Task to complete: For every line of the material below, check for the string "drawn" and return the line if it is there.

= Beginning of Section =

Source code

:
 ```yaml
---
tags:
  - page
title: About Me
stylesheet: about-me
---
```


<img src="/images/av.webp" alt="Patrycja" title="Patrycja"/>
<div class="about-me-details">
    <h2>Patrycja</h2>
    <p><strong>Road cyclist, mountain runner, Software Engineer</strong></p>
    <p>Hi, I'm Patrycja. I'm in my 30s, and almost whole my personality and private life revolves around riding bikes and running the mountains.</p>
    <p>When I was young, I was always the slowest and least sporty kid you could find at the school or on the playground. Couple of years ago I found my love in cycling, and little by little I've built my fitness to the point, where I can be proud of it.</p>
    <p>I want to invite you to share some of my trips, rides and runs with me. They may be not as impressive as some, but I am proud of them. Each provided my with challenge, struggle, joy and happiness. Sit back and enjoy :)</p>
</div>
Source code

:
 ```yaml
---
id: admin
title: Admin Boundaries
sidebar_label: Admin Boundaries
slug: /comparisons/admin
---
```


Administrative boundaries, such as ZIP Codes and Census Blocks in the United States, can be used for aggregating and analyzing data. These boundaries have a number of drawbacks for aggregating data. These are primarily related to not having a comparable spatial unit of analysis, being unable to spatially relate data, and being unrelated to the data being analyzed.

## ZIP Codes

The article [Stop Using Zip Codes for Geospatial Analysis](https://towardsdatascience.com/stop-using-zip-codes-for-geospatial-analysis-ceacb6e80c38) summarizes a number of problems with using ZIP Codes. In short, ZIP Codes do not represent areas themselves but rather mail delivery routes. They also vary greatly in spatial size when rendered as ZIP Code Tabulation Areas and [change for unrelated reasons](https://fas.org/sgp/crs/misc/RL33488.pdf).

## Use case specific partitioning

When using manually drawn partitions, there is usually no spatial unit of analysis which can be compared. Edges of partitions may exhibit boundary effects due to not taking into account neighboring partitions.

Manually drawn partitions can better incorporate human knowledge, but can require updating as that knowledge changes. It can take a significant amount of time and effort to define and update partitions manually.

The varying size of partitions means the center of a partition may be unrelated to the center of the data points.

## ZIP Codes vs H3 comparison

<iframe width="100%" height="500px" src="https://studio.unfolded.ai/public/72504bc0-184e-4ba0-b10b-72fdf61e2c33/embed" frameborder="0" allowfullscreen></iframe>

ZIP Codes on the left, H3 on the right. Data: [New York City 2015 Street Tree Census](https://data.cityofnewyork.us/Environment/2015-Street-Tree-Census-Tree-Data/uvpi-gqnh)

= End of Section =

Solution for this exercise:
When using manually drawn partitions, there is usually no spatial unit of analysis which can be compared. Edges of partitions may exhibit boundary effects due to not taking into account neighboring partitions.
Manually drawn partitions can better incorporate human knowledge, but can require updating as that knowledge changes. It can take a significant amount of time and effort to define and update partitions manually.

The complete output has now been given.